Aim of the exercise. Search the material for the word "quotient" and copy every line in which it occurs.

Source information.
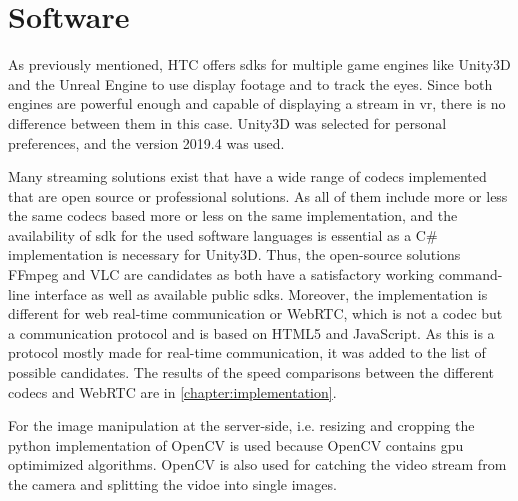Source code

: \section{Software}\label{section:software}
As previously mentioned, HTC offers \glspl{sdk} for multiple game engines like Unity3D \parencite{Unity2020} and the Unreal Engine \parencite{Unreal2020} to use display footage and to track the eyes. Since both engines are powerful enough and capable of displaying a stream in \gls{vr}, there is no difference between them in this case. Unity3D was selected for personal preferences, and the version 2019.4 was used.
\par
Many streaming solutions exist that have a wide range of codecs implemented that are open source or professional solutions. As all of them include more or less the same codecs based more or less on the same implementation, and the availability of \gls{sdk} for the used software languages is essential as a C\# implementation is necessary for Unity3D. Thus, the open-source solutions FFmpeg and VLC are candidates as both have a satisfactory working command-line interface as well as available public \glspl{sdk}. Moreover, the implementation is different for web real-time communication or WebRTC, which is not a codec but a communication protocol and is based on HTML5 and JavaScript. As this is a protocol mostly made for real-time communication, it was added to the list of possible candidates. The results of the speed comparisons between the different codecs and WebRTC are in \autoref{chapter:implementation}.
\par
For the image manipulation at the server-side, i.e. resizing and cropping the python implementation of OpenCV is used because OpenCV contains \gls{gpu} optimimized algorithms. OpenCV is also used for catching the video stream from the camera and splitting the vidoe into single images.
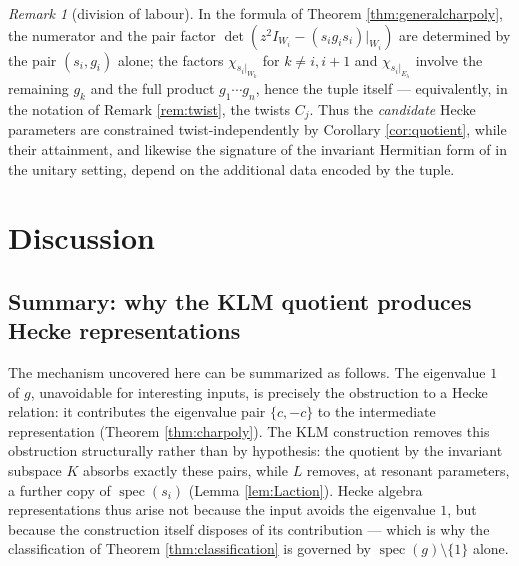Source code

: \documentclass[11pt]{article}
\theoremstyle{definition}
\theoremstyle{remark}
\newtheorem{remark}[theorem]{Remark}
\newcommand{\spec}{\operatorname{spec}}
\begin{document}
\begin{remark}[division of labour]\label{rem:division}
In the formula of Theorem \ref{thm:generalcharpoly}, the numerator and
the pair factor $\det(z^2 I_{W_i} - (s_ig_is_i)|_{W_i})$ are determined
by the pair $(s_i, g_i)$ alone; the factors
$\chi_{s_i|_{W_k}}$ for $k \neq i, i+1$ and
$\chi_{s_i|_{E_{\lambda}}}$ involve the remaining $g_k$ and the full
product $g_1 \cdots g_n$, hence the tuple itself --- equivalently, in
the notation of Remark \ref{rem:twist}, the twists $C_j$. Thus the
\emph{candidate} Hecke parameters are constrained twist-independently
by Corollary \ref{cor:quotient}, while their attainment, and likewise
the signature of the invariant Hermitian form of \cite{Negami25} in the
unitary setting, depend on the additional data encoded by the tuple.
\end{remark}

\section{Discussion}\label{sec:discussion}

\subsection*{Summary: why the KLM quotient produces Hecke
representations}
The mechanism uncovered here can be summarized as follows. The
eigenvalue $1$ of $g$, unavoidable for interesting inputs, is precisely
the obstruction to a Hecke relation: it contributes the eigenvalue pair
$\{c, -c\}$ to the intermediate representation (Theorem
\ref{thm:charpoly}). The KLM construction removes this obstruction
structurally rather than by hypothesis: the quotient by the invariant
subspace $K$ absorbs exactly these pairs, while $L$ removes, at
resonant parameters, a further copy of $\spec(s_i)$ (Lemma
\ref{lem:Laction}). Hecke algebra representations thus arise not
because the input avoids the eigenvalue $1$, but because the
construction itself disposes of its contribution --- which is why the
classification of Theorem \ref{thm:classification} is governed by
$\spec(g) \setminus \{1\}$ alone.
\end{document}
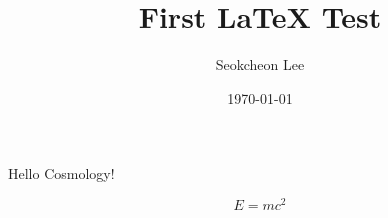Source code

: \documentclass{article}
\title{First LaTeX Test}
\author{Seokcheon Lee}
\date{\today}
\begin{document}
\maketitle

Hello Cosmology!

\[
E = mc^2
\]
\end{document}
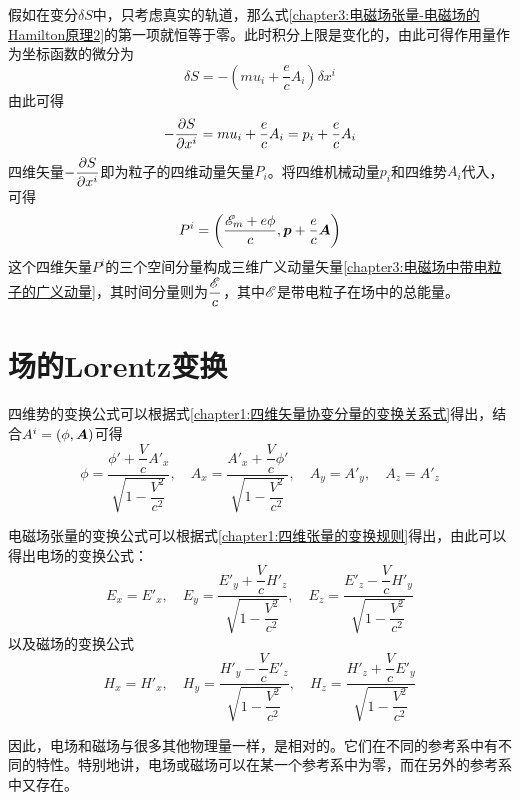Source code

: 假如在变分$\delta S$中，只考虑真实的轨道，那么式\eqref{chapter3:电磁场张量-电磁场的Hamilton原理2}的第一项就恒等于零。此时积分上限是变化的，由此可得作用量作为坐标函数的微分为
\begin{equation}
	\delta S = -\left(mu_i+\frac{e}{c}A_i\right)\delta x^i
	\label{chapter3:作用量对坐标的微分}
\end{equation}
由此可得
\begin{equation}
	-\frac{\partial S}{\partial x^i} = mu_i + \frac{e}{c}A_i = p_i+\frac{e}{c}A_i
	\label{chapter3:电磁场中带电粒子的四维动量}
\end{equation}
四维矢量$-\dfrac{\partial S}{\partial x^i}$即为粒子的四维动量矢量$P_i$。将四维机械动量$p_i$和四维势$A_i$代入，可得
\begin{equation}
	P^i = \left(\frac{\mathscr{E}_m+e\phi}{c},\boldsymbol{p} +\frac{e}{c}\boldsymbol{A}\right)
	\label{chapter3:电磁场中带电粒子的四维动量矢量}
\end{equation}
这个四维矢量$P^i$的三个空间分量构成三维广义动量矢量\eqref{chapter3:电磁场中带电粒子的广义动量}，其时间分量则为$\dfrac{\mathscr{E}}{c}$，其中$\mathscr{E}$是带电粒子在场中的总能量。

\section{场的Lorentz变换}

四维势的变换公式可以根据式\eqref{chapter1:四维矢量协变分量的变换关系式}得出，结合$A^i = (\phi,\boldsymbol{A})$可得
\begin{equation}
	\phi = \frac{\phi'+\dfrac{V}{c}A'_x}{\sqrt{1-\dfrac{V^2}{c^2}}},\quad
	A_x = \frac{A'_x+\dfrac{V}{c}\phi'}{\sqrt{1-\dfrac{V^2}{c^2}}},\quad
	A_y = A'_y,\quad A_z = A'_z
\label{chapter3:四维势的变换}
\end{equation}

电磁场张量的变换公式可以根据式\eqref{chapter1:四维张量的变换规则}得出，由此可以得出电场的变换公式：
\begin{equation}
	E_x = E'_x,\quad E_y = \frac{E'_y+\dfrac{V}{c}H'_z}{\sqrt{1-\dfrac{V^2}{c^2}}},\quad E_z = \frac{E'_z-\dfrac{V}{c}H'_y}{\sqrt{1-\dfrac{V^2}{c^2}}}
	\label{chapter3:电场的变换}
\end{equation}
以及磁场的变换公式
\begin{equation}
	H_x = H'_x,\quad H_y = \frac{H'_y-\dfrac{V}{c}E'_z}{\sqrt{1-\dfrac{V^2}{c^2}}},\quad H_z = \frac{H'_z+\dfrac{V}{c}E'_y}{\sqrt{1-\dfrac{V^2}{c^2}}}
	\label{chapter3:磁场的变换}
\end{equation}

因此，电场和磁场与很多其他物理量一样，是相对的。它们在不同的参考系中有不同的特性。特别地讲，电场或磁场可以在某一个参考系中为零，而在另外的参考系中又存在。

Answer for this exercise.
by Corollary \ref{cor:quotient}, while their attainment, and likewise
\subsection*{Summary: why the KLM quotient produces Hecke
structurally rather than by hypothesis: the quotient by the invariant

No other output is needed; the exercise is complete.